PySpark - Regular Expressions (Regex)

Introduction

In this tutorial, we want to use regular expressions (regex) to filter, replace and extract strings of a PySpark DataFrame based on specific patterns. In order to do this, we use the rlike() method, the regexp_replace() function and the regexp_extract() function of PySpark.

Import Libraries

First, we import the following python modules:

from pyspark.sql import SparkSession
from pyspark.sql.functions import col, regexp_extract, regexp_replace

Create SparkSession

Before we can work with Pyspark, we need to create a SparkSession. A SparkSession is the entry point into all functionalities of Spark.

In order to create a basic SparkSession programmatically, we use the following command:

spark = SparkSession \
    .builder \
    .appName("Python PySpark Example") \
    .getOrCreate()

Create PySpark DataFrame

Next, we create the PySpark DataFrame with some example data from a list.
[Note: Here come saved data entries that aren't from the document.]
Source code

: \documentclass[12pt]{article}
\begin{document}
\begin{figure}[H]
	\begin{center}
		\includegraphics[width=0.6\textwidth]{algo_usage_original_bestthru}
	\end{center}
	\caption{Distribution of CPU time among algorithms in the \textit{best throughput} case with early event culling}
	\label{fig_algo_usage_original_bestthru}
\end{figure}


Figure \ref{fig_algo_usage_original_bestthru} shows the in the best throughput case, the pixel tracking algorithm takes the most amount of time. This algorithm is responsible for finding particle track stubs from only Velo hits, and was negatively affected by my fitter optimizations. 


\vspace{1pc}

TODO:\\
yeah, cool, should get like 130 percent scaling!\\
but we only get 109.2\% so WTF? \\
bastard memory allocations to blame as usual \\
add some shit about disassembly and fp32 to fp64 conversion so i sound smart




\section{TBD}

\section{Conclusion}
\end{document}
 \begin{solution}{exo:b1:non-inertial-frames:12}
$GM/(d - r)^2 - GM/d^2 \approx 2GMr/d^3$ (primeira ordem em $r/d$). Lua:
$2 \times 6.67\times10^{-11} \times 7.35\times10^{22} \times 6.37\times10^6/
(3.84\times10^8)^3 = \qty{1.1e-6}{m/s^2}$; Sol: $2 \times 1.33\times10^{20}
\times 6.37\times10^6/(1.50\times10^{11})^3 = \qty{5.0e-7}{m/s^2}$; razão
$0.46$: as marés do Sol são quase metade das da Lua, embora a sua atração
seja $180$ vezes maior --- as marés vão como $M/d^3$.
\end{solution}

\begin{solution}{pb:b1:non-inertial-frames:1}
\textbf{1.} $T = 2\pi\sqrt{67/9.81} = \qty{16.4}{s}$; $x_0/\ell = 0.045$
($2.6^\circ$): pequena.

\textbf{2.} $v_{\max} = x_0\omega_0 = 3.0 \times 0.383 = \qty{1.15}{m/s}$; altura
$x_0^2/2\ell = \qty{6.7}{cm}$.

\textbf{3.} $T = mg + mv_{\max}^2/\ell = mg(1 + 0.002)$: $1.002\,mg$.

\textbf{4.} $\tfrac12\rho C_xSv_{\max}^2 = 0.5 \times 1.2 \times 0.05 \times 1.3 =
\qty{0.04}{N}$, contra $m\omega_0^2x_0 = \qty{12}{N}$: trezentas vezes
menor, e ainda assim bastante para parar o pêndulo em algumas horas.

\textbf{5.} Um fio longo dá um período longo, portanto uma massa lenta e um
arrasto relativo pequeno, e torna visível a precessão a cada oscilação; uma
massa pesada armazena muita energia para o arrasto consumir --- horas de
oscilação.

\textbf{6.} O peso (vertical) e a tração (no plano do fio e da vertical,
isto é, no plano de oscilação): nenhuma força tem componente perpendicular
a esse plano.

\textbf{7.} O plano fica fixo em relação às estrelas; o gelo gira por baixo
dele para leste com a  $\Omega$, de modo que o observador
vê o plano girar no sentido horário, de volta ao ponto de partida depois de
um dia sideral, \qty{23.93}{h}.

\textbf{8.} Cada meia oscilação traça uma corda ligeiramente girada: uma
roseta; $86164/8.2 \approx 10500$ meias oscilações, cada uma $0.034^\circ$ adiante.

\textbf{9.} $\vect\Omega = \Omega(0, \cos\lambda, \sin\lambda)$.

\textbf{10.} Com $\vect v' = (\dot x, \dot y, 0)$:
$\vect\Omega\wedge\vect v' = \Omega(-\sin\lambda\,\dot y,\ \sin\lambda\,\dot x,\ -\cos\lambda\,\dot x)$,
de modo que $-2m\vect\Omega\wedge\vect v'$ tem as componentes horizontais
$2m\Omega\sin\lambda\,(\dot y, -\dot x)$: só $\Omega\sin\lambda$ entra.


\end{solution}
To do this, we use the method createDataFrame() and pass the data and the column names as arguments.

column_names = ["language", "framework", "users"]
data = [
    ("Python", "FastAPI 0.92.0", 9000),
    ("JavaScript", "ReactJS 18.0", 7000),
    ("Python", "Django 4.1", 20000),
    ("Java", "Spring Boot 3.1", 12000),
]
df = spark.createDataFrame(data, column_names)
df.show()